AND WHEREAS the Employee recognizes the importance of protecting the Company’s confidential information and other proprietary information and related rights is a fundamental term of the Employee’s employment;

NOW THEREFORE, in consideration of the Company hiring, promoting or continuing to employ the Employee and/or for other good and valuable consideration (the receipt and sufficiency of which are set out in the Employee’s employment agreement and which are hereby acknowledged by the parties), the Employee and the Company hereby agree as follows:

1.            Definitions

“Confidential Information” means all of the materials and information (whether or not reduced to writing and whether or not patentable or protected by copyright) provided by the Company to the Employee, or which is available to the Employee during the course of the Employee’s employment, including, without limitation the following:

·information regarding the Company’s business operations, Developments (as defined below), methods and practices, recruiting and training policies, including marketing strategies, product plans (including unannounced products), product pricing, margins, hourly rates, per diems and information regarding the financial affairs of the Company;

·customer lists, quotations or proposals given to customers, requirements of specific customers, and the names of the suppliers to the Company and the nature of the Company’s relationships with these clients and suppliers;

·information regarding the business operations, methods and practices, including marketing strategies, product plans (including unannounced products), product pricing, margins, hourly rates and financial affairs of the Company’s stakeholders;

·technical and business information of or regarding the clients, customers or stakeholders of the Company, obtained in order to enable or assist the Company in providing such clients, customers or stakeholders with products and services, including information regarding the business operations, methods and practices and product plans of such clients, customers or stakeholders;

·any other trade secret or confidential or proprietary information received by the Company from third parties and in the possession or control of the Company; and

·any other materials or information related to the Company’s business which are not generally known to others, regardless of whether such information is in paper or electronic format or any other format;

provided that, Confidential Information shall not include information which:

a) is generally known or in the public domain at the time of disclosure;
b) though originally Confidential Information becomes generally available to the public through no fault of the Employee, as of the date of its becoming part of the public knowledge; or
c) is required to be disclosed by any law, regulation, governmental body, or authority or by court Order provided that before disclosure is made, notice of the requirement is provided to the Company, and to the extent possible in the circumstances, the Company is afforded an opportunity to dispute the requirement.
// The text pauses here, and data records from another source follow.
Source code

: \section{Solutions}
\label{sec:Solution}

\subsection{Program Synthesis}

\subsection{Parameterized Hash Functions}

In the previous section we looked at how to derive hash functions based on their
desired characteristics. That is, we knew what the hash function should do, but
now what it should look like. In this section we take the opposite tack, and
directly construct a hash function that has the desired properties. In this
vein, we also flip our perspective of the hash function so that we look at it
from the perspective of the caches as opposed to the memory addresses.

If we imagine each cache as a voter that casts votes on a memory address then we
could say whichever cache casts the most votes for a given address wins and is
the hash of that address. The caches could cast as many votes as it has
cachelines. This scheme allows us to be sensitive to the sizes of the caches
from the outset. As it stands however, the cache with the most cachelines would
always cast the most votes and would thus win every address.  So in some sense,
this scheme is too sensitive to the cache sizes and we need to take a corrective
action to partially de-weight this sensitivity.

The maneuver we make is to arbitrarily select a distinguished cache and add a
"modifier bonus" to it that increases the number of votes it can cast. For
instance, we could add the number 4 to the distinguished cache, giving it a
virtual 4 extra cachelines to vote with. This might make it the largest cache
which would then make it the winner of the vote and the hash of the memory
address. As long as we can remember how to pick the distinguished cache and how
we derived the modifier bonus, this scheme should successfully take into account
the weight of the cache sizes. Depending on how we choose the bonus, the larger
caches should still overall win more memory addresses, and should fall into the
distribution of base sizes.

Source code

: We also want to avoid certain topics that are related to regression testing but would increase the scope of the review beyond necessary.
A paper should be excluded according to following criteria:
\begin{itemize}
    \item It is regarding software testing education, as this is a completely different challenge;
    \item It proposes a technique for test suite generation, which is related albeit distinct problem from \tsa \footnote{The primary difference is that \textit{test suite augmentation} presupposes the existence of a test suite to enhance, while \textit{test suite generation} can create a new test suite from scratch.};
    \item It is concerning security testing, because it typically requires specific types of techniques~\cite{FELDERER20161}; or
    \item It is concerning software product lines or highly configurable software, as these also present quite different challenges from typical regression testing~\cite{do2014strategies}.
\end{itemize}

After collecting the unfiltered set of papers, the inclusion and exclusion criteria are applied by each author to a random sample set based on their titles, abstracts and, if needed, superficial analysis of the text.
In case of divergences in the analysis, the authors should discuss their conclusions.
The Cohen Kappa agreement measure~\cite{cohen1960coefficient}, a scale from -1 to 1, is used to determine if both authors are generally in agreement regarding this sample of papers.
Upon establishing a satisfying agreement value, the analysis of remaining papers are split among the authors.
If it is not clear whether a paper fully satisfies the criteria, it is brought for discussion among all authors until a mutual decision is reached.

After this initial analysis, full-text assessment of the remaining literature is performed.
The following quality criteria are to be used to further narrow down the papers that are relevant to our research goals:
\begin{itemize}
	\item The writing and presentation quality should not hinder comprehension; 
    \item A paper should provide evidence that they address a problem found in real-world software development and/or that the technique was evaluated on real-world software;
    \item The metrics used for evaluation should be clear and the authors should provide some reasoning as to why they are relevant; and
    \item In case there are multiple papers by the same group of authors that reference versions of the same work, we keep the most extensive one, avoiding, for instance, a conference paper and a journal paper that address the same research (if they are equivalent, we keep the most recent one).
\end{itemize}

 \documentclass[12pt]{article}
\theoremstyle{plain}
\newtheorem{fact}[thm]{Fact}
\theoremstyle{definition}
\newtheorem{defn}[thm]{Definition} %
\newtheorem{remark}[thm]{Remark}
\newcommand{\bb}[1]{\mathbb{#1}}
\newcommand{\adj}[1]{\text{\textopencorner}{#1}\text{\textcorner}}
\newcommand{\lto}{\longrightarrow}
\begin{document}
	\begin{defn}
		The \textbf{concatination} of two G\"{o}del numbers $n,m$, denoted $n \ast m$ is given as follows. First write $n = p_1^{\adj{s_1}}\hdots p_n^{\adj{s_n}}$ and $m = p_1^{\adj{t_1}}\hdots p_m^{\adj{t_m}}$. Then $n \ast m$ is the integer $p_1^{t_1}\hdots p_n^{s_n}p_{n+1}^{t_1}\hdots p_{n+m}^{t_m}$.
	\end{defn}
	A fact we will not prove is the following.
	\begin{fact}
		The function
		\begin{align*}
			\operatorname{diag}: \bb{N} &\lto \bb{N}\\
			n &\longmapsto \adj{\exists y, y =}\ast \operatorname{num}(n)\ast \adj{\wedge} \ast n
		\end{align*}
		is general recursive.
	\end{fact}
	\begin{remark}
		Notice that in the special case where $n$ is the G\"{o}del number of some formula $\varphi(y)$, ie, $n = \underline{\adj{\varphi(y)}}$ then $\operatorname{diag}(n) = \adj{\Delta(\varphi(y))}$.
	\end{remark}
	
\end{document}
The absence of any notice indicating confidentiality on any material will not imply that same is not Confidential Information.

“Developments” include, without limitation any methods, processes, procedures, systems, inventions (whether patentable or not), devices, discoveries, concepts, know-how, data, databases, technology, products, software (in executable and source code formats), templates, documentation, specifications, compilations, designs, reports, trade-marks, and any enhancements, modifications, or additions to the foregoing or to any products owned, marketed or used by the Company which relate, directly or indirectly, to the Company’s present or reasonably foreseeable business and which are developed, created, generated or reduced to practice by the Employee, alone or jointly with others, during the Employee’s employment, whether during or after working hours and whether or not resulting from the use of the premises or property of the Company.

2.            Non-Disclosure of Confidential Information

At all times during and subsequent to the termination of the Employee’s employment, the Employee shall keep in strictest confidence and trust the Confidential Information, the Employee shall take all necessary precautions against unauthorized disclosure of the Confidential Information, and the Employee shall not directly or indirectly disclose, allow access to, transmit or transfer the Confidential Information to a third party, nor shall the Employee copy or reproduce the Confidential Information except as may be reasonably required for the Employee to perform the Employee’s duties for the Company.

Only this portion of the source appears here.